# Data to examine

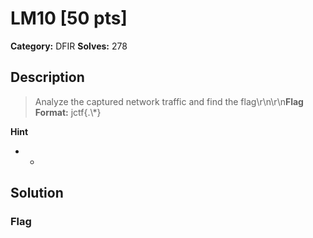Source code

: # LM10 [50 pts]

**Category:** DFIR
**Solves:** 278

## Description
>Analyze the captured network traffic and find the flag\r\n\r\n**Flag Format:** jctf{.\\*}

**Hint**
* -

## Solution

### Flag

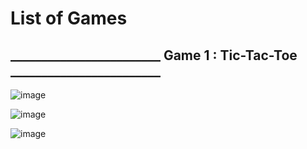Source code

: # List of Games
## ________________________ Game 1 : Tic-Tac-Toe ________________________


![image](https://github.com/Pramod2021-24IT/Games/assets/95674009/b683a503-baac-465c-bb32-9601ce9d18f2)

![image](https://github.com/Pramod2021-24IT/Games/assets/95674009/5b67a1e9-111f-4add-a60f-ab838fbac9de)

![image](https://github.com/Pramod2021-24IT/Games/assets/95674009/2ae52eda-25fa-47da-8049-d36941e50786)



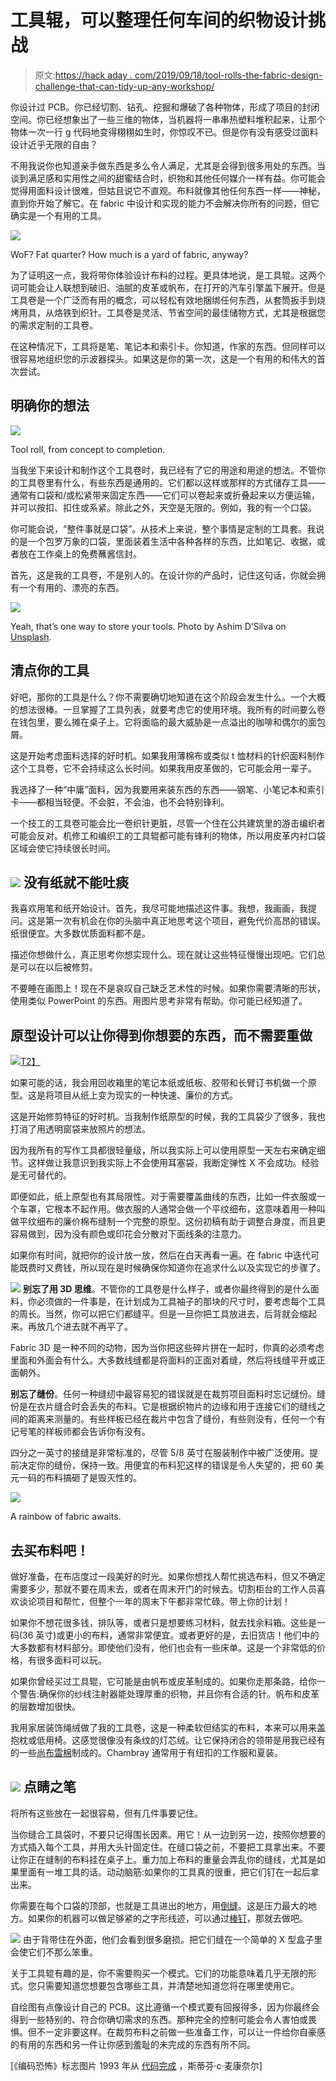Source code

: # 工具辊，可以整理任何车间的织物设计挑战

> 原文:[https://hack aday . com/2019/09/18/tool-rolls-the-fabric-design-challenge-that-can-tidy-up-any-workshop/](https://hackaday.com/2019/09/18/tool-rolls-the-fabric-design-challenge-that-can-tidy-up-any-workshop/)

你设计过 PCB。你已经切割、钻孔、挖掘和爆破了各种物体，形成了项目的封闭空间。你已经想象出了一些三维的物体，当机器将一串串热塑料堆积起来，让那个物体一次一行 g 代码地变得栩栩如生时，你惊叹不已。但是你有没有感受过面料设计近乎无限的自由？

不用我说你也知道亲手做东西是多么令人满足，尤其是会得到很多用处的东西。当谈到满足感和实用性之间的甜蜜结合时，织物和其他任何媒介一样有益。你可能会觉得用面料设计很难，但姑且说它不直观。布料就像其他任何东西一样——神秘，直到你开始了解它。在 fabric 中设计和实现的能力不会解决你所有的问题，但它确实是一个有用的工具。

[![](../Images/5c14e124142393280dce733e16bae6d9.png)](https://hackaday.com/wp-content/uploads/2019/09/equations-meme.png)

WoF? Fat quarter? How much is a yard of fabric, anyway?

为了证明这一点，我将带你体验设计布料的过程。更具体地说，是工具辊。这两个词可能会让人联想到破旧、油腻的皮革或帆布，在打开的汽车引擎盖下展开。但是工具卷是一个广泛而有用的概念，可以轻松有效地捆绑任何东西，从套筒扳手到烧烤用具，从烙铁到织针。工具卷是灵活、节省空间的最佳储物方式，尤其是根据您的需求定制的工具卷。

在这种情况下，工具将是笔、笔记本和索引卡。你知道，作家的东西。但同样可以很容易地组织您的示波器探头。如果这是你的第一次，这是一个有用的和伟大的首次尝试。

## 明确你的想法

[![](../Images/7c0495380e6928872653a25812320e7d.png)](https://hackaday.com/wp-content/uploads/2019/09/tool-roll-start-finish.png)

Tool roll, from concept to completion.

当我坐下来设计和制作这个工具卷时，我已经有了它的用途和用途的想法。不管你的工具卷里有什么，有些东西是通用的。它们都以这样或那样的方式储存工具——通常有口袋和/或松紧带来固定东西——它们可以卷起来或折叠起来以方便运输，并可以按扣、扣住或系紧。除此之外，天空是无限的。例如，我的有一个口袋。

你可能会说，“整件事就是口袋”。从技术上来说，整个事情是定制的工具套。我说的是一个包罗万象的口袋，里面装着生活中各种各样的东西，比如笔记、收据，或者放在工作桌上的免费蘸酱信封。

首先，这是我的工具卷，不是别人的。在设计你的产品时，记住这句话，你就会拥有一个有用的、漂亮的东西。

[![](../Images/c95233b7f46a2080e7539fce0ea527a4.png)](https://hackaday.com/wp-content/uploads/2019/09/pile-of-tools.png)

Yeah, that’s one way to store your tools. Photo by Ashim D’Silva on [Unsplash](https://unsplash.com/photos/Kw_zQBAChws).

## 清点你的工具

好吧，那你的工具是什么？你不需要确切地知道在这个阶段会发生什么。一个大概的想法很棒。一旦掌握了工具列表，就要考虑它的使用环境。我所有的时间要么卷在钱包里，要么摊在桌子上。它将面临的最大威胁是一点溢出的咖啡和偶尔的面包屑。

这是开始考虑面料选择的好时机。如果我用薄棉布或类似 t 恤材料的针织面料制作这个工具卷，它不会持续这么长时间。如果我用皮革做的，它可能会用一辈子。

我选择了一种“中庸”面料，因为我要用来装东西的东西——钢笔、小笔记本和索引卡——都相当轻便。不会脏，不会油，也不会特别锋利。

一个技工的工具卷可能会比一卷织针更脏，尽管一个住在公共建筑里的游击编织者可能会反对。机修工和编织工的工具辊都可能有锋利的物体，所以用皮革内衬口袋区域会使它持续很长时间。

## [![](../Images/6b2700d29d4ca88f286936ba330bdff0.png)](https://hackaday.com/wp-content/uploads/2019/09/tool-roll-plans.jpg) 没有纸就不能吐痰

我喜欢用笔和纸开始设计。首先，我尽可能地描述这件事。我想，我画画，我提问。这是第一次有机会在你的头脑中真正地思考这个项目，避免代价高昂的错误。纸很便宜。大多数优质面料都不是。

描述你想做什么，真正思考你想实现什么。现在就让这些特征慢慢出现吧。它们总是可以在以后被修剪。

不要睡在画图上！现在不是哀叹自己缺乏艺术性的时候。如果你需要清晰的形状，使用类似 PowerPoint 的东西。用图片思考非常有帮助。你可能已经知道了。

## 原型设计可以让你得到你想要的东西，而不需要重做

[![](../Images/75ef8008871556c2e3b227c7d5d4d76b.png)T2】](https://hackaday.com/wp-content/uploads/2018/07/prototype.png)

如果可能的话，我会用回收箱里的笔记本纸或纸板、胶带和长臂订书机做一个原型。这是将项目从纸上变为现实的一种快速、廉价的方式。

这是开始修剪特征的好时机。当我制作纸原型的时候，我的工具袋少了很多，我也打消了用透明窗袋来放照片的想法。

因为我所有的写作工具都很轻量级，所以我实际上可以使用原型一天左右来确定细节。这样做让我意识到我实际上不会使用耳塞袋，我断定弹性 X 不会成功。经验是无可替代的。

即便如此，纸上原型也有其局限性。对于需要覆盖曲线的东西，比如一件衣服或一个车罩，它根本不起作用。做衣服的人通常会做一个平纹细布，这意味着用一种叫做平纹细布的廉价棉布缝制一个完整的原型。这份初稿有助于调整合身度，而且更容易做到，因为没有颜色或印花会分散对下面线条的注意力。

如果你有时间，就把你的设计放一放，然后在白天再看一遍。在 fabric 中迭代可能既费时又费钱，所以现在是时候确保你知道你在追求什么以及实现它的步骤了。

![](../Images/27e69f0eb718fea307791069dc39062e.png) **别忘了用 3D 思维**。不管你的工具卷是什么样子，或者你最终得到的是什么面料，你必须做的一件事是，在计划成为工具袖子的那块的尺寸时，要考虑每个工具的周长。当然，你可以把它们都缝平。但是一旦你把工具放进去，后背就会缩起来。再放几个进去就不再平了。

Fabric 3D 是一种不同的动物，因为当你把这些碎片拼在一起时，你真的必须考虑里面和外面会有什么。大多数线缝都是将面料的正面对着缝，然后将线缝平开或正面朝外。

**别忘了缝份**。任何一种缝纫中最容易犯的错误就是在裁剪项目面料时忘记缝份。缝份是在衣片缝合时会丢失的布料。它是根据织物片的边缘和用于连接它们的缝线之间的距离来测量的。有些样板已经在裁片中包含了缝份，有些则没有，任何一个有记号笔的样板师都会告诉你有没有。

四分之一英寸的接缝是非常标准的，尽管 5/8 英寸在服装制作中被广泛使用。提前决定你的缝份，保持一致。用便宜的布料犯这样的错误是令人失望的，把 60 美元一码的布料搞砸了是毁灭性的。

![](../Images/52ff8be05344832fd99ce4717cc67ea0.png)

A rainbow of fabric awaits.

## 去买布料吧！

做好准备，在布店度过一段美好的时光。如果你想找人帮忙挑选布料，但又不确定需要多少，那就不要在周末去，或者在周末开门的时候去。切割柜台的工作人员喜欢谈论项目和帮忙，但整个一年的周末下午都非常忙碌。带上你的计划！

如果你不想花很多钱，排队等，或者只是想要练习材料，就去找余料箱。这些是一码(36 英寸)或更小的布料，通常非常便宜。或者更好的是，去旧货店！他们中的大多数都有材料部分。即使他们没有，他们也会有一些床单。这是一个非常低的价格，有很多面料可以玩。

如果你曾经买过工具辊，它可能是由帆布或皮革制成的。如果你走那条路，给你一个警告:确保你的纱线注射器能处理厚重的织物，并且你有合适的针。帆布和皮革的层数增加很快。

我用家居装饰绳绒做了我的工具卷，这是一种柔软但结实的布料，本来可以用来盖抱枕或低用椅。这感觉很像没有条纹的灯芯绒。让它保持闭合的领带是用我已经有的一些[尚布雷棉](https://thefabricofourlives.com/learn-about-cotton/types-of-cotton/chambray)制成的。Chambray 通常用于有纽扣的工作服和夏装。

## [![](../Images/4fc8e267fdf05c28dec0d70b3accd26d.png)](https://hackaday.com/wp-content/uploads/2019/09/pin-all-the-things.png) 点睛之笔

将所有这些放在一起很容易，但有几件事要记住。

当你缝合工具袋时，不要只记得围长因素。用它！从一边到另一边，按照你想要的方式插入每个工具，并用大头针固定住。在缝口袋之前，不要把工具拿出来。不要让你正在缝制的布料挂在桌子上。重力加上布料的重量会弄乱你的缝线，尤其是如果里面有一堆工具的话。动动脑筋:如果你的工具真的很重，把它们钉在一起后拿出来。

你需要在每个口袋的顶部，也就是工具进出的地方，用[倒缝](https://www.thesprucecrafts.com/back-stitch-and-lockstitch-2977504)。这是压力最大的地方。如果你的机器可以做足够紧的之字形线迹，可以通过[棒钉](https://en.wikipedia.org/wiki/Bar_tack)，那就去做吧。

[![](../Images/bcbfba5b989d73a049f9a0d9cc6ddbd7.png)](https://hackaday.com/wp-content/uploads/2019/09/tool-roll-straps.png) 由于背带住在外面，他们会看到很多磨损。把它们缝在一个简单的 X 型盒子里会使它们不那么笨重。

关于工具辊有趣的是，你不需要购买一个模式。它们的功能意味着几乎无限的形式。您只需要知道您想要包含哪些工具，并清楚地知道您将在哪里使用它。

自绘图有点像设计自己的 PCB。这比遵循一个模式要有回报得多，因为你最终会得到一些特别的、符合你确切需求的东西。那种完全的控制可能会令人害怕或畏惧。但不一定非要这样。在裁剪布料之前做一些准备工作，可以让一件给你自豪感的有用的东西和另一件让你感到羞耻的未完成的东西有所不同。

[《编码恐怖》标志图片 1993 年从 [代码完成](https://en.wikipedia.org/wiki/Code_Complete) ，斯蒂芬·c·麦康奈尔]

# Exercise
Go through the lines above. Select every one that has the string "github".

# Answer to the exercise
![image](https://github.com/Pramod2021-24IT/Games/assets/95674009/b683a503-baac-465c-bb32-9601ce9d18f2)
![image](https://github.com/Pramod2021-24IT/Games/assets/95674009/5b67a1e9-111f-4add-a60f-ab838fbac9de)
![image](https://github.com/Pramod2021-24IT/Games/assets/95674009/2ae52eda-25fa-47da-8049-d36941e50786)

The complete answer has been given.